WHAT YOU HAVE TO DO: Word for word, repeat the lines of the records from the one containing "This paper will" through the last line, both included.

Plain-text document sources:
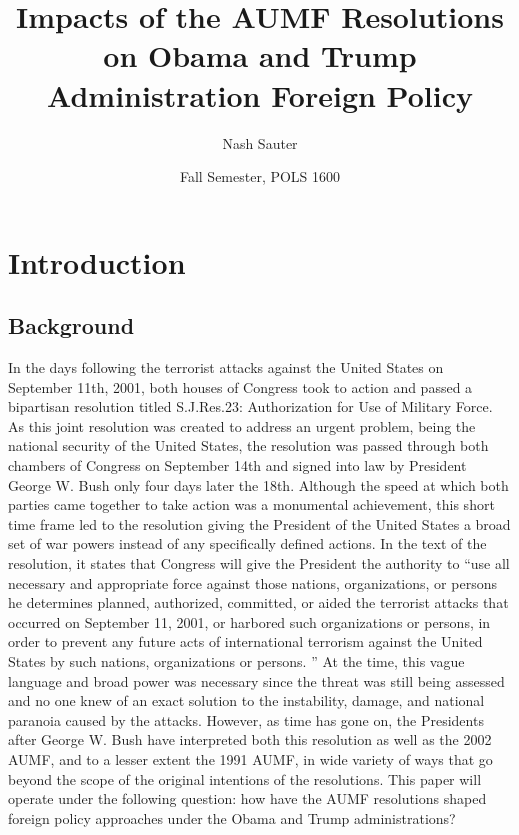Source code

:\documentclass[12pt]{article}
\title{Impacts of the AUMF Resolutions on Obama and Trump Administration Foreign Policy}
\author{Nash Sauter}
\date{Fall Semester, POLS 1600}
\begin{document}
\maketitle
{}
\newpage
{}

\section*{Introduction}
\subsection*{Background}
In the days following the terrorist attacks against the United States on September 11th, 2001, both houses of Congress took to action and passed a bipartisan resolution titled S.J.Res.23: Authorization for Use of Military Force.
As this joint resolution was created to address an urgent problem, being the national security of the United States, the resolution was passed through both chambers of Congress on September 14th and signed into law by President George W. Bush only four days later the 18th.
Although the speed at which both parties came together to take action was a monumental achievement, this short time frame led to the resolution giving the President of the United States a broad set of war powers instead of any specifically defined actions.
In the text of the resolution, it states that Congress will give the President the authority to ``use all necessary and appropriate force against those nations, organizations, or persons he determines planned, authorized, committed, or aided the terrorist attacks that occurred on September 11, 2001, or harbored such organizations or persons, in order to prevent any future acts of international terrorism against the United States by such nations, organizations or persons. \autocite{daschle2001}''
At the time, this vague language and broad power was necessary since the threat was still being assessed and no one knew of an exact solution to the instability, damage, and national paranoia caused by the attacks.
However, as time has gone on, the Presidents after George W. Bush have interpreted both this resolution as well as the 2002 AUMF, and to a lesser extent the 1991 AUMF, in wide variety of ways that go beyond the scope of the original intentions of the resolutions.
This paper will operate under the following question: how have the AUMF resolutions shaped foreign policy approaches under the Obama and Trump administrations?
\end{document}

SOLVED EXERCISE:
This paper will operate under the following question: how have the AUMF resolutions shaped foreign policy approaches under the Obama and Trump administrations?
\end{document}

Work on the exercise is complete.